Entries taken from a collection:

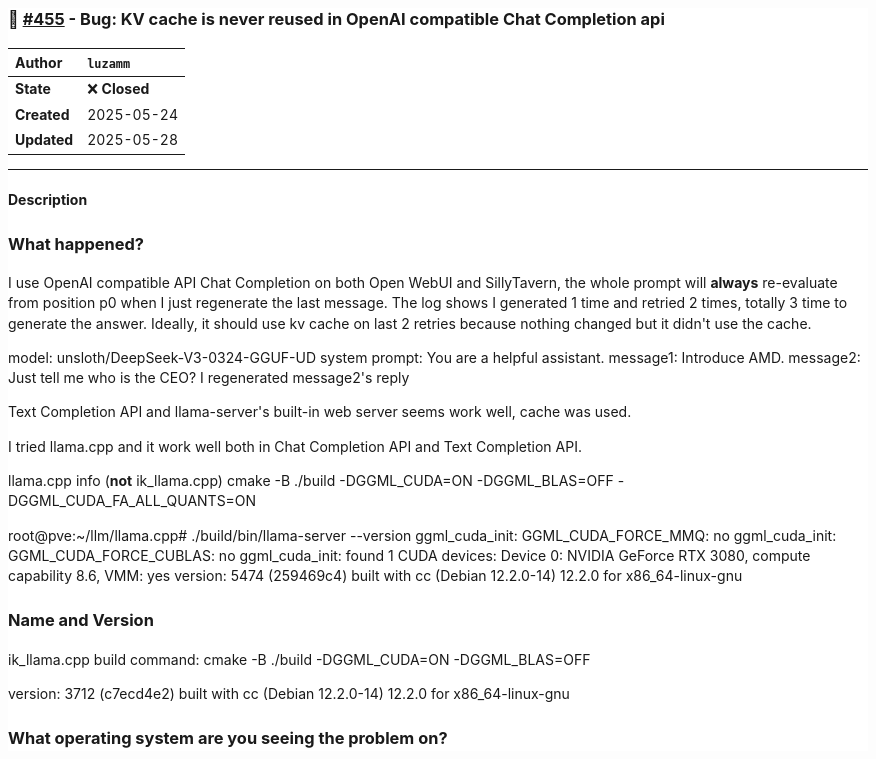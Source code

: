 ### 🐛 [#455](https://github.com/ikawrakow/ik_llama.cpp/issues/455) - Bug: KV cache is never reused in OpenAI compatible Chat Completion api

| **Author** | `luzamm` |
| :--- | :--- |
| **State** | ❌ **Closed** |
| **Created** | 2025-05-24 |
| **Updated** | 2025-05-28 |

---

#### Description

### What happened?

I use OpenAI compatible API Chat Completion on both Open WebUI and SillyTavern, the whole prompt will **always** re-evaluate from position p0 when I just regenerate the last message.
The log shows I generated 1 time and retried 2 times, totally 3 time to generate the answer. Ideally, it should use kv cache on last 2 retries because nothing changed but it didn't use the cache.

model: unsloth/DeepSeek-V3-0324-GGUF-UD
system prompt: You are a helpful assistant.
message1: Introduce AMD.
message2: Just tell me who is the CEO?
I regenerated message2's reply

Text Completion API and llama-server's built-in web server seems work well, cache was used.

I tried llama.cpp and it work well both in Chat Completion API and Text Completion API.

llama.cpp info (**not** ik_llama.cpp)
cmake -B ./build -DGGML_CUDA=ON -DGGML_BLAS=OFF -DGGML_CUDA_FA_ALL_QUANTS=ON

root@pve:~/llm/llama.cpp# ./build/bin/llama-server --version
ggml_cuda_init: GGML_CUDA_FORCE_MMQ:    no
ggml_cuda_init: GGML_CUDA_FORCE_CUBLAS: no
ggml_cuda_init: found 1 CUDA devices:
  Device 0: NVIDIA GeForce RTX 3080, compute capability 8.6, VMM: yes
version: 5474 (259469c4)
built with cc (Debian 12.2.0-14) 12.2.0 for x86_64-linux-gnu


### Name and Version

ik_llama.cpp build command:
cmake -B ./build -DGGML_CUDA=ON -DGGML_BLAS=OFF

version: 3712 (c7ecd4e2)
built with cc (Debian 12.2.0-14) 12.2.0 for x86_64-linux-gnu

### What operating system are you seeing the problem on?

==

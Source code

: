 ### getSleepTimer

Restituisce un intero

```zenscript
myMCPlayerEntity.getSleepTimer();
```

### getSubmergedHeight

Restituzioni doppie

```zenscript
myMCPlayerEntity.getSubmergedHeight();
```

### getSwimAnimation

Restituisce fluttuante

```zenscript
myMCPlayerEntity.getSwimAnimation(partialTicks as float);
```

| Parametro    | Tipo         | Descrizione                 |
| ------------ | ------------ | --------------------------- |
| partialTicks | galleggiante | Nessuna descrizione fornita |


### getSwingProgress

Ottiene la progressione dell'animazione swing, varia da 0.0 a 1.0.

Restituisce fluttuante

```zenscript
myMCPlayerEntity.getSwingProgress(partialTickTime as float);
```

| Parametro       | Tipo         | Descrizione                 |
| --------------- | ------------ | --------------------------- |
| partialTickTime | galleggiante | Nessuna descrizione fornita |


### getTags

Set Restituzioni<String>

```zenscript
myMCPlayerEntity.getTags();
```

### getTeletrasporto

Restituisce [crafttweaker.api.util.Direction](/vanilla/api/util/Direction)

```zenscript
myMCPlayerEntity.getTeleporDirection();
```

INSTRUCTIONS FOR THE TASK:
For the word "getSubmergedHeight", find all matching lines in the entries above and copy them out.

RESPONSE FOR THIS EXERCISE:
### getSubmergedHeight
myMCPlayerEntity.getSubmergedHeight();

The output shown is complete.